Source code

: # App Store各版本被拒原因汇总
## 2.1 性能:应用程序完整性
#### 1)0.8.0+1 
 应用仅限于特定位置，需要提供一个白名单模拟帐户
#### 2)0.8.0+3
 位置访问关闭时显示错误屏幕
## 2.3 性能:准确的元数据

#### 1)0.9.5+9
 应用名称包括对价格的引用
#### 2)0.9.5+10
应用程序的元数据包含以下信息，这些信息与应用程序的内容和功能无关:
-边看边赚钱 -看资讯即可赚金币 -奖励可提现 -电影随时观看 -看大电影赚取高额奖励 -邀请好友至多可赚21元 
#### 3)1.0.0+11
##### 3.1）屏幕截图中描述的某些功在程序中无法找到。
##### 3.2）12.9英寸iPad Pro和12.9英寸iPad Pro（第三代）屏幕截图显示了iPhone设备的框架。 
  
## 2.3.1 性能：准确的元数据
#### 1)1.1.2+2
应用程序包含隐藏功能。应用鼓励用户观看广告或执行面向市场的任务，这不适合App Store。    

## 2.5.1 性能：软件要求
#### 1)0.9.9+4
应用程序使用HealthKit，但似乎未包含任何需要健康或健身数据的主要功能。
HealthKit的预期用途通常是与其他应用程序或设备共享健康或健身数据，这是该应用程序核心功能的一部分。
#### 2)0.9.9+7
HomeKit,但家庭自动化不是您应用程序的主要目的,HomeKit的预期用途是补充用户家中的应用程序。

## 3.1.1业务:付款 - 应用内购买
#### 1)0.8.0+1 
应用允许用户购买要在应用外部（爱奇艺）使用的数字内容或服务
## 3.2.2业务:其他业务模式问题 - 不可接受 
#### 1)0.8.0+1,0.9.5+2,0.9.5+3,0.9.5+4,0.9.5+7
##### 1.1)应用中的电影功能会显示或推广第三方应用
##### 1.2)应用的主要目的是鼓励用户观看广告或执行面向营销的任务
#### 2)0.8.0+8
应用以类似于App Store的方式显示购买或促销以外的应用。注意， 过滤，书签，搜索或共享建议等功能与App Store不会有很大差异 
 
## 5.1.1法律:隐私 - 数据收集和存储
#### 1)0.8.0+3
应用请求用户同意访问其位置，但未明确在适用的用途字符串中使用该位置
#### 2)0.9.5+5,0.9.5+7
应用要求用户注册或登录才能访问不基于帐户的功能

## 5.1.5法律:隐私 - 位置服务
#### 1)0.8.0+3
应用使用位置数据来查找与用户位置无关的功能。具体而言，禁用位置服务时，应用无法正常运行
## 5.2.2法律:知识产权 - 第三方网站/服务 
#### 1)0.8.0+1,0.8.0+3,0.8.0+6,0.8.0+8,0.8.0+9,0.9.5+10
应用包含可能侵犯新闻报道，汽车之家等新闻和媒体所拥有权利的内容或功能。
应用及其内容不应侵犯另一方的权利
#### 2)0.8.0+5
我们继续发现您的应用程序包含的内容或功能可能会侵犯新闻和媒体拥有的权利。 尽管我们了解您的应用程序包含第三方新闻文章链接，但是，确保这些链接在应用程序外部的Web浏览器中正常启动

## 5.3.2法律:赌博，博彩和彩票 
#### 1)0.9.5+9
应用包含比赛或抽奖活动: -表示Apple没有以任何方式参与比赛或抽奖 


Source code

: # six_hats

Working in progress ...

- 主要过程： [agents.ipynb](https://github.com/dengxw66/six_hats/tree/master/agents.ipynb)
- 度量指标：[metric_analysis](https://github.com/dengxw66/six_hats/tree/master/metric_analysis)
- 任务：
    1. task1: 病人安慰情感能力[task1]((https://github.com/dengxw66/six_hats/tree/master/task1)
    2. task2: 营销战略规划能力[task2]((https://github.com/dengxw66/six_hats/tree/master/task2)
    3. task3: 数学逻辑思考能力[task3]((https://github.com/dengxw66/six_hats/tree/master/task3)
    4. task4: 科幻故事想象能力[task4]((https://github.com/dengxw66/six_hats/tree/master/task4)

◇ ◇ ◇ ◇

**Work instruction**
Everything in the material above needs to be transcribed exactly.

**Finished exercise**
Source code

: # App Store各版本被拒原因汇总
## 2.1 性能:应用程序完整性
#### 1)0.8.0+1 
 应用仅限于特定位置，需要提供一个白名单模拟帐户
#### 2)0.8.0+3
 位置访问关闭时显示错误屏幕
## 2.3 性能:准确的元数据

#### 1)0.9.5+9
 应用名称包括对价格的引用
#### 2)0.9.5+10
应用程序的元数据包含以下信息，这些信息与应用程序的内容和功能无关:
-边看边赚钱 -看资讯即可赚金币 -奖励可提现 -电影随时观看 -看大电影赚取高额奖励 -邀请好友至多可赚21元 
#### 3)1.0.0+11
##### 3.1）屏幕截图中描述的某些功在程序中无法找到。
##### 3.2）12.9英寸iPad Pro和12.9英寸iPad Pro（第三代）屏幕截图显示了iPhone设备的框架。 
  
## 2.3.1 性能：准确的元数据
#### 1)1.1.2+2
应用程序包含隐藏功能。应用鼓励用户观看广告或执行面向市场的任务，这不适合App Store。    

## 2.5.1 性能：软件要求
#### 1)0.9.9+4
应用程序使用HealthKit，但似乎未包含任何需要健康或健身数据的主要功能。
HealthKit的预期用途通常是与其他应用程序或设备共享健康或健身数据，这是该应用程序核心功能的一部分。
#### 2)0.9.9+7
HomeKit,但家庭自动化不是您应用程序的主要目的,HomeKit的预期用途是补充用户家中的应用程序。

## 3.1.1业务:付款 - 应用内购买
#### 1)0.8.0+1 
应用允许用户购买要在应用外部（爱奇艺）使用的数字内容或服务
## 3.2.2业务:其他业务模式问题 - 不可接受 
#### 1)0.8.0+1,0.9.5+2,0.9.5+3,0.9.5+4,0.9.5+7
##### 1.1)应用中的电影功能会显示或推广第三方应用
##### 1.2)应用的主要目的是鼓励用户观看广告或执行面向营销的任务
#### 2)0.8.0+8
应用以类似于App Store的方式显示购买或促销以外的应用。注意， 过滤，书签，搜索或共享建议等功能与App Store不会有很大差异 
 
## 5.1.1法律:隐私 - 数据收集和存储
#### 1)0.8.0+3
应用请求用户同意访问其位置，但未明确在适用的用途字符串中使用该位置
#### 2)0.9.5+5,0.9.5+7
应用要求用户注册或登录才能访问不基于帐户的功能

## 5.1.5法律:隐私 - 位置服务
#### 1)0.8.0+3
应用使用位置数据来查找与用户位置无关的功能。具体而言，禁用位置服务时，应用无法正常运行
## 5.2.2法律:知识产权 - 第三方网站/服务 
#### 1)0.8.0+1,0.8.0+3,0.8.0+6,0.8.0+8,0.8.0+9,0.9.5+10
应用包含可能侵犯新闻报道，汽车之家等新闻和媒体所拥有权利的内容或功能。
应用及其内容不应侵犯另一方的权利
#### 2)0.8.0+5
我们继续发现您的应用程序包含的内容或功能可能会侵犯新闻和媒体拥有的权利。 尽管我们了解您的应用程序包含第三方新闻文章链接，但是，确保这些链接在应用程序外部的Web浏览器中正常启动

## 5.3.2法律:赌博，博彩和彩票 
#### 1)0.9.5+9
应用包含比赛或抽奖活动: -表示Apple没有以任何方式参与比赛或抽奖 


Source code

: # six_hats

Working in progress ...

- 主要过程： [agents.ipynb](https://github.com/dengxw66/six_hats/tree/master/agents.ipynb)
- 度量指标：[metric_analysis](https://github.com/dengxw66/six_hats/tree/master/metric_analysis)
- 任务：
    1. task1: 病人安慰情感能力[task1]((https://github.com/dengxw66/six_hats/tree/master/task1)
    2. task2: 营销战略规划能力[task2]((https://github.com/dengxw66/six_hats/tree/master/task2)
    3. task3: 数学逻辑思考能力[task3]((https://github.com/dengxw66/six_hats/tree/master/task3)
    4. task4: 科幻故事想象能力[task4]((https://github.com/dengxw66/six_hats/tree/master/task4)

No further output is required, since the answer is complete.